**Problem:**
Set each line of the records down again exactly, please.

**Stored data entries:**
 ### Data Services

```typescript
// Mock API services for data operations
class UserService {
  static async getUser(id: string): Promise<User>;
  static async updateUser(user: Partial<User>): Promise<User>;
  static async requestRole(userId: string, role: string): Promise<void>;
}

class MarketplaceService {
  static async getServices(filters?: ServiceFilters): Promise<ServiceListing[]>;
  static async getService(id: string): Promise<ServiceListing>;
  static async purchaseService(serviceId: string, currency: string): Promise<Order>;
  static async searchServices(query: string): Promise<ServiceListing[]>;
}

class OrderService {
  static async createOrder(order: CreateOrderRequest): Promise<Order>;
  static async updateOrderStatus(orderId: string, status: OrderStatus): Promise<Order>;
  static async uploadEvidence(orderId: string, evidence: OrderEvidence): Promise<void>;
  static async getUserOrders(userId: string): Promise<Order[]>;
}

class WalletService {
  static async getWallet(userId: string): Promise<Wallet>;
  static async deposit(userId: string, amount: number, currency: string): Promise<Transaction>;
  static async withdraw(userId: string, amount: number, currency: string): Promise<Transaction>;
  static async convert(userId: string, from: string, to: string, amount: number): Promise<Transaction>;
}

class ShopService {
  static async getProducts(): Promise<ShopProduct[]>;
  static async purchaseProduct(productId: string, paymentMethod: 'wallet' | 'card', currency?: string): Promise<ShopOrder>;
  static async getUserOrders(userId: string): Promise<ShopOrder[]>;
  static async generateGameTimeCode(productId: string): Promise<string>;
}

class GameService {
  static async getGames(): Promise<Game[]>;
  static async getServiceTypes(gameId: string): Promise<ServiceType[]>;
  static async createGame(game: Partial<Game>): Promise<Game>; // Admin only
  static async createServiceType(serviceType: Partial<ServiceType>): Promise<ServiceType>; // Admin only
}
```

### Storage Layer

**Your solution:**
 ### Data Services

```typescript
// Mock API services for data operations
class UserService {
  static async getUser(id: string): Promise<User>;
  static async updateUser(user: Partial<User>): Promise<User>;
  static async requestRole(userId: string, role: string): Promise<void>;
}

class MarketplaceService {
  static async getServices(filters?: ServiceFilters): Promise<ServiceListing[]>;
  static async getService(id: string): Promise<ServiceListing>;
  static async purchaseService(serviceId: string, currency: string): Promise<Order>;
  static async searchServices(query: string): Promise<ServiceListing[]>;
}

class OrderService {
  static async createOrder(order: CreateOrderRequest): Promise<Order>;
  static async updateOrderStatus(orderId: string, status: OrderStatus): Promise<Order>;
  static async uploadEvidence(orderId: string, evidence: OrderEvidence): Promise<void>;
  static async getUserOrders(userId: string): Promise<Order[]>;
}

class WalletService {
  static async getWallet(userId: string): Promise<Wallet>;
  static async deposit(userId: string, amount: number, currency: string): Promise<Transaction>;
  static async withdraw(userId: string, amount: number, currency: string): Promise<Transaction>;
  static async convert(userId: string, from: string, to: string, amount: number): Promise<Transaction>;
}

class ShopService {
  static async getProducts(): Promise<ShopProduct[]>;
  static async purchaseProduct(productId: string, paymentMethod: 'wallet' | 'card', currency?: string): Promise<ShopOrder>;
  static async getUserOrders(userId: string): Promise<ShopOrder[]>;
  static async generateGameTimeCode(productId: string): Promise<string>;
}

class GameService {
  static async getGames(): Promise<Game[]>;
  static async getServiceTypes(gameId: string): Promise<ServiceType[]>;
  static async createGame(game: Partial<Game>): Promise<Game>; // Admin only
  static async createServiceType(serviceType: Partial<ServiceType>): Promise<ServiceType>; // Admin only
}
```

### Storage Layer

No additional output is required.